Пария, дождавшись, когда я отпущу ее, оправила сбившееся ожерелье и сказала:
— Минос, не откажи мне еще в одной просьбе. Принося жертву орам, почти также и харит. Я молилась богиням, оберегающим женскую прелесть, чтобы они вложили в сердце моего богоравного супруга мысль подольше задержаться на острове. Не подумай, что я упрекаю тебя, Минос. Твои заботы важнее женской радости. Но среди богинь нет никого счастливее меня, когда ты рядом, анакт моего сердца.
Каждое слово, срывавшееся с губ хозяйки острова, казалось, только что родилось в ее груди. Но скольким смертным, бывшим царями этой земли, Пария говорила такие же слова? Конечно, она никогда не скажет мне об этом. Да и я никогда не расспрашивал ее, и не стану.
Я старею. По молодости лет эти мысли просто не приходили мне в голову. Я был дерзок и, по свойственной юношам самоуверенности, островных богов не страшился. Мне казалось само собой разумеющимся, что бессмертная нимфа согласилась разделить со мной ложе, что она назвала меня царем и склонилась к моим коленям. Но Пария была старше меня.

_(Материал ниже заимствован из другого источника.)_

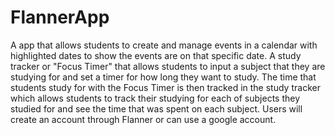 # FlannerApp
A app that allows students to create and manage events in a calendar with highlighted dates to show the events are on that specific date. A study tracker or "Focus Timer" that allows students to input a subject that they are studying for and set a timer for how long they want to study. The time that students study for with the Focus Timer is then tracked in the study tracker which allows students to track their studying for each of subjects they studied for and see the time that was spent on each subject.  Users will create an account through Flanner or can use a google account.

Миноса еще не было на свете, а хозяйка Пароса уже жила. Она помнила первых анактов Крита. И до моего появления на ее острове другие смертные делили ложе с ней — может быть, более мудрые и отважные, чем я, может быть, более дорогие ее сердцу. Но Пария никогда не напоминала мне о них. Она держалась со мной, как с единственным, обожаемым и почитаемым владыкой. В ней не было рабства или подобострастия. И все же, подле нее я невольно чувствовал себя самым мудрым, могучим и прекраснейшим из мужей.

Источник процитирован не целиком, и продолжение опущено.